• [Given data]
*** Block opens ***

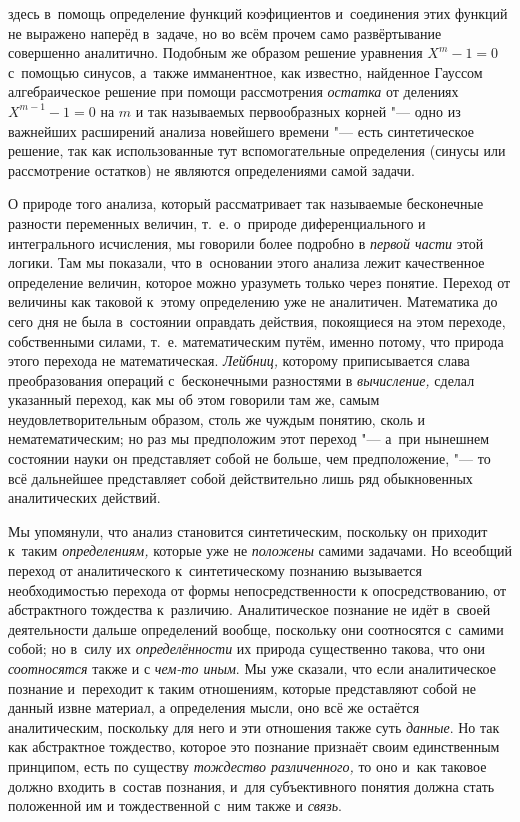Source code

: здесь в~помощь определение функций коэфициентов и~соединения этих функций не
выражено наперёд в~задаче, но во всём прочем само развёртывание совершенно
аналитично. Подобным же образом решение уравнения $X^m-1=0$ с~помощью синусов,
а~также имманентное, как известно, найденное Гауссом алгебраическое
решение при помощи рассмотрения {\em остатка} от делениях $X^{m-1}-1=0$ на $m$
и так называемых первообразных корней "--- одно из важнейших расширений анализа
новейшего времени "--- есть синтетическое решение, так как использованные тут
вспомогательные определения (синусы или рассмотрение остатков) не являются
определениями самой задачи.

О природе того анализа, который рассматривает так называемые
бесконечные разности переменных величин, т.~е. о~природе диференциального и
интегрального исчисления, мы говорили более подробно в
{\em первой части} этой
логики. Там мы показали, что в~основании этого анализа лежит качественное
определение величин, которое можно уразуметь только через понятие. Переход
от величины как таковой к~этому определению уже не аналитичен. Математика
до сего дня не была в~состоянии оправдать действия, покоящиеся на этом
переходе, собственными силами, т.~е. математическим путём, именно потому,
что природа этого перехода не математическая.
{\em Лейбниц,} которому
приписывается слава преобразования операций с~бесконечными разностями в
{\em вычисление,} сделал
указанный переход, как мы об этом говорили там же, самым
неудовлетворительным образом, столь же чуждым понятию, сколь и
нематематическим; но раз мы предположим этот переход "--- а~при
нынешнем состоянии науки он представляет собой не больше, чем
предположение, "--- то всё дальнейшее представляет собой
действительно лишь ряд обыкновенных аналитических действий.

Мы упомянули, что анализ становится синтетическим, поскольку
он приходит к~таким {\em определениям,}
которые уже не
{\em положены} самими
задачами. Но всеобщий переход от аналитического к~синтетическому познанию
вызывается необходимостью перехода от формы непосредственности к
опосредствованию, от абстрактного тождества к~различию. Аналитическое
познание не идёт в~своей деятельности дальше определений вообще, поскольку
они соотносятся с~самими собой; но в~силу их
{\em определённости} их
природа существенно такова, что они
{\em соотносятся} также и
с {\em чем-то иным}.
Мы уже сказали, что если аналитическое познание и~переходит к
таким отношениям, которые представляют собой не данный извне материал, а
определения мысли, оно всё же остаётся аналитическим, поскольку для него и
эти отношения также суть {\em данные}.
Но так как абстрактное тождество, которое это познание
признаёт своим единственным принципом, есть по существу
{\em тождество различенного,}
то оно и~как таковое должно входить в~состав
познания, и~для субъективного понятия должна стать положенной им и
тождественной с~ним также и
{\em связь}.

*** Block closes ***

• [What you should do] Without the pictures, retype the whole of the material above exactly.

• [Output below]
Source code

: здесь в~помощь определение функций коэфициентов и~соединения этих функций не
выражено наперёд в~задаче, но во всём прочем само развёртывание совершенно
аналитично. Подобным же образом решение уравнения $X^m-1=0$ с~помощью синусов,
а~также имманентное, как известно, найденное Гауссом алгебраическое
решение при помощи рассмотрения {\em остатка} от делениях $X^{m-1}-1=0$ на $m$
и так называемых первообразных корней "--- одно из важнейших расширений анализа
новейшего времени "--- есть синтетическое решение, так как использованные тут
вспомогательные определения (синусы или рассмотрение остатков) не являются
определениями самой задачи.

О природе того анализа, который рассматривает так называемые
бесконечные разности переменных величин, т.~е. о~природе диференциального и
интегрального исчисления, мы говорили более подробно в
{\em первой части} этой
логики. Там мы показали, что в~основании этого анализа лежит качественное
определение величин, которое можно уразуметь только через понятие. Переход
от величины как таковой к~этому определению уже не аналитичен. Математика
до сего дня не была в~состоянии оправдать действия, покоящиеся на этом
переходе, собственными силами, т.~е. математическим путём, именно потому,
что природа этого перехода не математическая.
{\em Лейбниц,} которому
приписывается слава преобразования операций с~бесконечными разностями в
{\em вычисление,} сделал
указанный переход, как мы об этом говорили там же, самым
неудовлетворительным образом, столь же чуждым понятию, сколь и
нематематическим; но раз мы предположим этот переход "--- а~при
нынешнем состоянии науки он представляет собой не больше, чем
предположение, "--- то всё дальнейшее представляет собой
действительно лишь ряд обыкновенных аналитических действий.

Мы упомянули, что анализ становится синтетическим, поскольку
он приходит к~таким {\em определениям,}
которые уже не
{\em положены} самими
задачами. Но всеобщий переход от аналитического к~синтетическому познанию
вызывается необходимостью перехода от формы непосредственности к
опосредствованию, от абстрактного тождества к~различию. Аналитическое
познание не идёт в~своей деятельности дальше определений вообще, поскольку
они соотносятся с~самими собой; но в~силу их
{\em определённости} их
природа существенно такова, что они
{\em соотносятся} также и
с {\em чем-то иным}.
Мы уже сказали, что если аналитическое познание и~переходит к
таким отношениям, которые представляют собой не данный извне материал, а
определения мысли, оно всё же остаётся аналитическим, поскольку для него и
эти отношения также суть {\em данные}.
Но так как абстрактное тождество, которое это познание
признаёт своим единственным принципом, есть по существу
{\em тождество различенного,}
то оно и~как таковое должно входить в~состав
познания, и~для субъективного понятия должна стать положенной им и
тождественной с~ним также и
{\em связь}.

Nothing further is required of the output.